Imagine being in labor for 36 hours. Hell hath no fury like a woman in labor for that long, right? Seriously, though! But, that’s how it all began. Blood, sweat, tears, and forceps forced me from my warm, happy place and I was finally born. I’m pretty sure the fight was so hard because even my infant brain could already understand that the outside world would be one giant refrigerator – and to this day, I have an absolute aversion to being cold! Luckily, I found another warm, happy place in the arms of my parents, and it was exactly the warmth that I would faithfully return to each time the world got too cold for me to handle.
Everyone knew that ‘something was wrong’ with me from the beginning – they just didn’t know what the actual disability was called or how it would affect me. Cerebral Palsy? Most likely. Yeahhh…that! So, they just went with that, and my parents were advised to stick me in an institution. Yep, one of those places where they throw you in a corner and someone changes your diapers and tosses food at you until you die. Then you’re replaced with some other poor, unfortunate soul, and the process is repeated. They were actually told I would, undoubtedly, be a ‘vegetable’ and have no chance at a normal life.

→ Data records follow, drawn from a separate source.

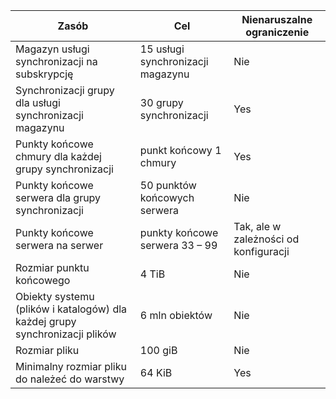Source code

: | Zasób | Cel | Nienaruszalne ograniczenie |
|----------|--------------|------------|
| Magazyn usługi synchronizacji na subskrypcję | 15 usługi synchronizacji magazynu | Nie |
| Synchronizacji grupy dla usługi synchronizacji magazynu | 30 grupy synchronizacji | Yes |
| Punkty końcowe chmury dla każdej grupy synchronizacji | punkt końcowy 1 chmury | Yes |
| Punkty końcowe serwera dla grupy synchronizacji | 50 punktów końcowych serwera | Nie |
| Punkty końcowe serwera na serwer | punkty końcowe serwera 33 – 99 | Tak, ale w zależności od konfiguracji |
| Rozmiar punktu końcowego | 4 TiB | Nie |
| Obiekty systemu (plików i katalogów) dla każdej grupy synchronizacji plików | 6 mln obiektów | Nie |
| Rozmiar pliku | 100 giB | Nie |
| Minimalny rozmiar pliku do należeć do warstwy | 64 KiB | Yes |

But my awesome Mama Bear fought for her cub and took me home, instead. I’m sure, at the time, she really wasn’t considering the life-changing battle she and my dad would have to endure. It meant years of chasing doctors and multiple diagnoses. It meant trusting total strangers, needle pokes, endless surgeries, and inconsolable crying. How does someone deal with that? I honestly have no idea. I’m sure if you closely enough, though, you can see their superhero capes!
After years of constant struggle, though, they finally found someone who could tell them what was wrong. I had Tethered Cord Syndrome with a big side of Hydrocephalus. Now, I’ll be the first to admit – when I go to the doctor, as much as I love my current doc, he talks WAY over my head all the time. They all do. Five minutes in, and they seriously sound like Charlie Brown’s parents…Wah wah wah wahhhh….!! To me, it’s like, “Dude, I see your lips moving, but you’re not saying a dang thing! Is that even English?” LOL
So, I honestly can’t tell you all the nitty-gritty details of my own disability. Pathetic, I know. If you’re big into the medical side of it, I invite you to check out more info on Google or you can click here.
All I can really tell you is how it affects me. I mean, I can tell you that the spinal cord and spinal column got attached in a couple of places and had to be released. I can tell you that the nerves in my spine were all knotted into a big ball (that did get untangled surgically), which screwed up the communication between my brain and my legs. I can tell you that the fluid in my brain doesn’t circulate on its own, so I have a tube in there that does it for me. I know that my muscles and bones are naturally deteriorating faster as I get older because of the added stress on them throughout the years. But, beyond that, I just don’t know, and honestly don’t care. Knowing all the terminology and medical hoopla doesn’t change how it affects my daily life – and living as ‘normally’ as possible is the bigger priority for me.
I hope that’s not too disappointing. Usually, when I give people the ‘cliff notes’ version of my medical history, they seem a bit disappointed that I can’t tell them the minute details. But, really, is it all that important? Tethered Cord Syndrome, Hydrocephalus, and a rickety old wheelchair are only very small parts of who I am. We can focus on the trial, or we can focus on the overcoming of it. I intentionally choose the latter.